Finalement poussée à sortir de son silence après les révélations de Deontofi.com sur l’absence d’une déclaration de cession d’actions BNP Paribas par son PDG, l’AMF nous a communiqué, lundi 24 novembre, sa nouvelle position en réaction à la version de la banque, qu’elle refusait de commenter le 19 novembre.
Comme indiqué par Deontofi.com mercredi 19 novembre 2014, BNP Paribas affirmait que toutes les déclarations et formalités avaient été respectées, rejetant à mots couverts la responsabilité de leur absence sur l’Autorité des marchés financiers.

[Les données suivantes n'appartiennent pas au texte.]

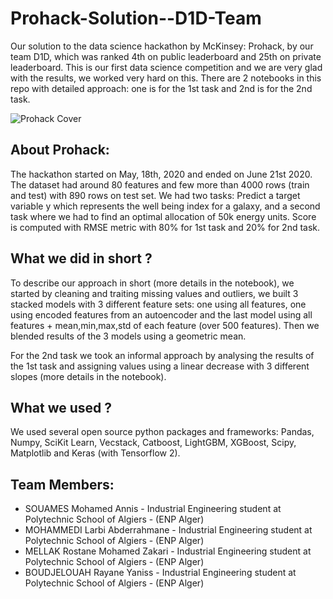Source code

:# Prohack-Solution--D1D-Team
Our solution to the data science hackathon by McKinsey: Prohack, by our team D1D, which was ranked 4th on public leaderboard and 25th on private leaderboard. This is our first data science competition and we are very glad with the results, we worked very hard on this.
There are 2 notebooks in this repo with detailed approach: one is for the 1st task and 2nd is for the 2nd task.

![Prohack Cover](https://i.imgur.com/9Vji9vf.png)

## About Prohack:

The hackathon started on May, 18th, 2020 and ended on June 21st 2020. The dataset had around 80 features and few more than 4000 rows (train and test) with 890 rows on test set. 
We had two tasks: Predict a target variable y which represents the well being index for a galaxy, and a second task where we had to find an optimal allocation of 50k energy units. Score is computed with RMSE metric with 80% for 1st task and 20% for 2nd task.

## What we did in short ? 

To describe our approach in short (more details in the notebook), we started by cleaning and traiting missing values and outliers, we built 3 stacked models with 3 different feature sets: one using all features, one using encoded features from an autoencoder and the last model using all features + mean,min,max,std of each feature (over 500 features). Then we blended results of the 3 models using a geometric mean.

For the 2nd task we took an informal approach by analysing the results of the 1st task and assigning values using a linear decrease with 3 different slopes (more details in the notebook).

## What we used ?

We used several open source python packages and frameworks: Pandas, Numpy, SciKit Learn, Vecstack, Catboost, LightGBM, XGBoost, Scipy, Matplotlib and Keras (with Tensorflow 2).

## Team Members:

- SOUAMES Mohamed Annis - Industrial Engineering student at Polytechnic School of Algiers - (ENP Alger)
- MOHAMMEDI Larbi Abderrahmane - Industrial Engineering student at Polytechnic School of Algiers - (ENP Alger)
- MELLAK Rostane Mohamed Zakari   - Industrial Engineering student at Polytechnic School of Algiers - (ENP Alger)
- BOUDJELOUAH Rayane Yaniss - Industrial Engineering student at Polytechnic School of Algiers - (ENP Alger)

Jusqu’à présent, l’AMF, interrogée avant et après la parution de notre information, se refusait à tout commentaire.
Mais la nuit porte conseil, et il y en a eu cinq depuis mercredi, sans compter les journées pour se concerter, ce qui a pu aider les hauts gradés de l’autorité boursière à mieux peser l’importance d’une communication appropriée sur cette enquête. Dès ce lundi matin, nous avons contacté de nouveau l’AMF pour tenter de lever le suspense entourant la mystérieuse absence de déclaration de vente de 3,15 millions d’euros d’actions BNP Paribas par son PDG.
« On regarde ce qu’il s’est passé », nous a confié par téléphone une porte-parole de l’AMF, avant d’ajouter en substance : « il y a de fortes probabilités qu’il se soit passé quelque chose chez nous. Nous avons une traçabilité des déclarations et on vérifie ce point là ». Tant mieux. La porte parole de l’AMF nous indiquait par ailleurs que l’information globale de BNP Paribas étant correcte dans son document de référence, il n’y avait pas lieu de douter de sa bonne foi. En somme, que leurs déclarations individuelles soient ou non enregistrées et consultables dans la base de données de l’AMF ne serait pas si important, puisque la banque aurait respecté les formalités et que son récapitulatif serait bon.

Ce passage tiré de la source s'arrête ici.